Torsion bars have a riding height adjustment screw at the end where they are attached to the frame.

Many late-model pickups and SUVs use longitudinal torsion bars in their front suspensions. They are used in this type vehicle because they require less space compared to coil or leaf springs. They can also be mounted low and out of the way of the driveline components. Transversely mounted torsion bars were used in some front suspensions on older cars.



A variety of devices are added to basic suspension components to provide additional stability. One of the most common in the sway bar, which is also known as the anti-sway or stabilizer bar. This is a metal rod running between the opposite lower control arms. As the suspension at one wheel responds to the road surface, the sway bar transfers a similar movement to the suspension at the other wheel. For example, if the right wheel is drawn down by a dip in the road, the sway bar creates a downward draw on the left wheel as well. This produces a more level ride, and sway or lean during cornering is also reduced.

If both wheels go into a jounce, the sway bar simply rotates in its insulator bushings. It is a different matter when only one wheel goes into jounce.
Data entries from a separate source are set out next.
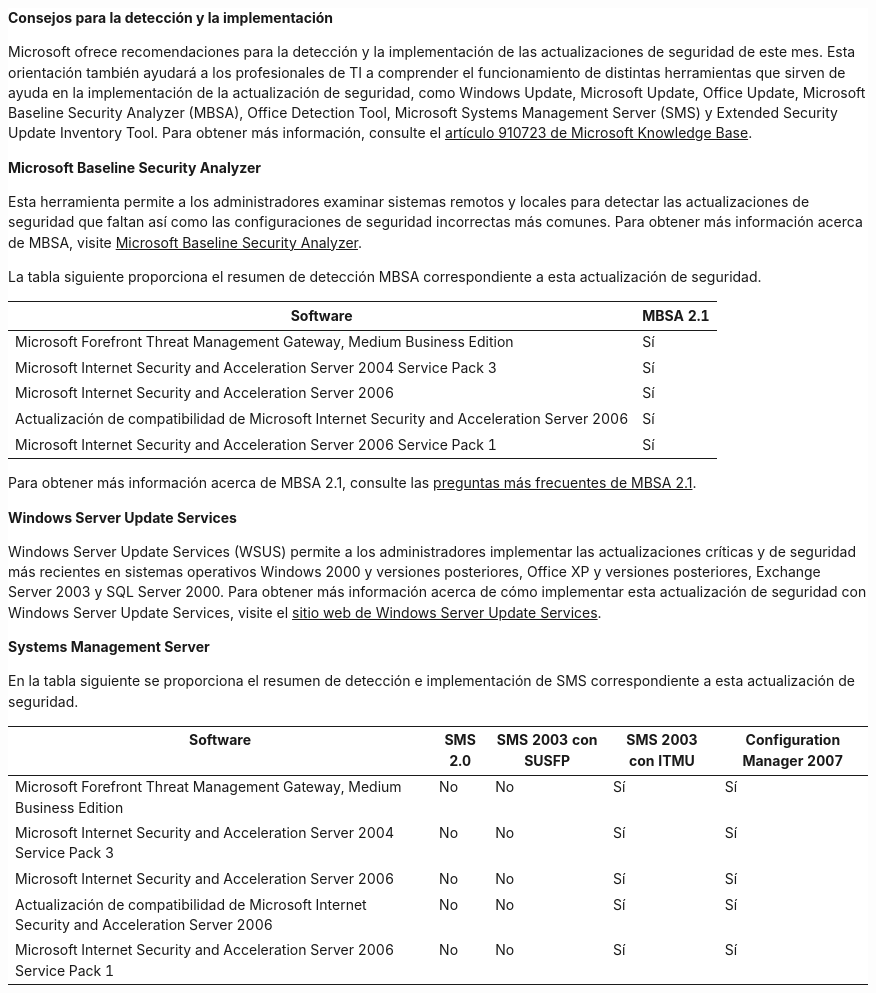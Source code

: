 **Consejos para la detección y la implementación**
  
Microsoft ofrece recomendaciones para la detección y la implementación de las actualizaciones de seguridad de este mes. Esta orientación también ayudará a los profesionales de TI a comprender el funcionamiento de distintas herramientas que sirven de ayuda en la implementación de la actualización de seguridad, como Windows Update, Microsoft Update, Office Update, Microsoft Baseline Security Analyzer (MBSA), Office Detection Tool, Microsoft Systems Management Server (SMS) y Extended Security Update Inventory Tool. Para obtener más información, consulte el [artículo 910723 de Microsoft Knowledge Base](http://support.microsoft.com/kb/910723).
  
**Microsoft Baseline Security Analyzer**
  
Esta herramienta permite a los administradores examinar sistemas remotos y locales para detectar las actualizaciones de seguridad que faltan así como las configuraciones de seguridad incorrectas más comunes. Para obtener más información acerca de MBSA, visite [Microsoft Baseline Security Analyzer](http://www.microsoft.com/technet/security/tools/mbsahome.mspx).
  
La tabla siguiente proporciona el resumen de detección MBSA correspondiente a esta actualización de seguridad.
  
| Software                                                                                    | MBSA 2.1 |  
|---------------------------------------------------------------------------------------------|----------|  
| Microsoft Forefront Threat Management Gateway, Medium Business Edition                      | Sí       |  
| Microsoft Internet Security and Acceleration Server 2004 Service Pack 3                     | Sí       |  
| Microsoft Internet Security and Acceleration Server 2006                                    | Sí       |  
| Actualización de compatibilidad de Microsoft Internet Security and Acceleration Server 2006 | Sí       |  
| Microsoft Internet Security and Acceleration Server 2006 Service Pack 1                     | Sí       |
  
Para obtener más información acerca de MBSA 2.1, consulte las [preguntas más frecuentes de MBSA 2.1](http://www.microsoft.com/technet/security/tools/mbsa2/qa.mspx).
  
**Windows Server Update Services**
  
Windows Server Update Services (WSUS) permite a los administradores implementar las actualizaciones críticas y de seguridad más recientes en sistemas operativos Windows 2000 y versiones posteriores, Office XP y versiones posteriores, Exchange Server 2003 y SQL Server 2000. Para obtener más información acerca de cómo implementar esta actualización de seguridad con Windows Server Update Services, visite el [sitio web de Windows Server Update Services](http://go.microsoft.com/fwlink/?linkid=50120).
  
**Systems Management Server**
  
En la tabla siguiente se proporciona el resumen de detección e implementación de SMS correspondiente a esta actualización de seguridad.
  
| Software                                                                                    | SMS 2.0 | SMS 2003 con SUSFP | SMS 2003 con ITMU | Configuration Manager 2007 |  
|---------------------------------------------------------------------------------------------|---------|--------------------|-------------------|----------------------------|  
| Microsoft Forefront Threat Management Gateway, Medium Business Edition                      | No      | No                 | Sí                | Sí                         |  
| Microsoft Internet Security and Acceleration Server 2004 Service Pack 3                     | No      | No                 | Sí                | Sí                         |  
| Microsoft Internet Security and Acceleration Server 2006                                    | No      | No                 | Sí                | Sí                         |  
| Actualización de compatibilidad de Microsoft Internet Security and Acceleration Server 2006 | No      | No                 | Sí                | Sí                         |  
| Microsoft Internet Security and Acceleration Server 2006 Service Pack 1                     | No      | No                 | Sí                | Sí                         |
The stabilizer bar twists, just like a torsion bar, to lift the frame and the opposite suspension arm. This action reduces body roll.

The sway bar can be one-piece, U-shaped rod fastened directly into the control arms with rubber bushings, or it can be attached to each control arm by a separate sway bar link. The arm is held to the links with nuts and rubber bushings and is also mounted to the frame in the center with rubber bushings. If the sway bar is too large, it causes the vehicle to wander. If it is too small, it has little effect on stability.

On suspensions that use single-housing lower control arms instead of wishbone types, the sway bar can also be used to add lateral stability to the control arm. Strut rods are used on models that do not use the sway bar for this purpose. Strut rods are attached to the control arm and frame with bushings, allowing the arm a limited amount of forward and backward movement. Strut rods are directly affected by braking forces and road shocks, and their failure can quickly lead to failure of the entire suspension system.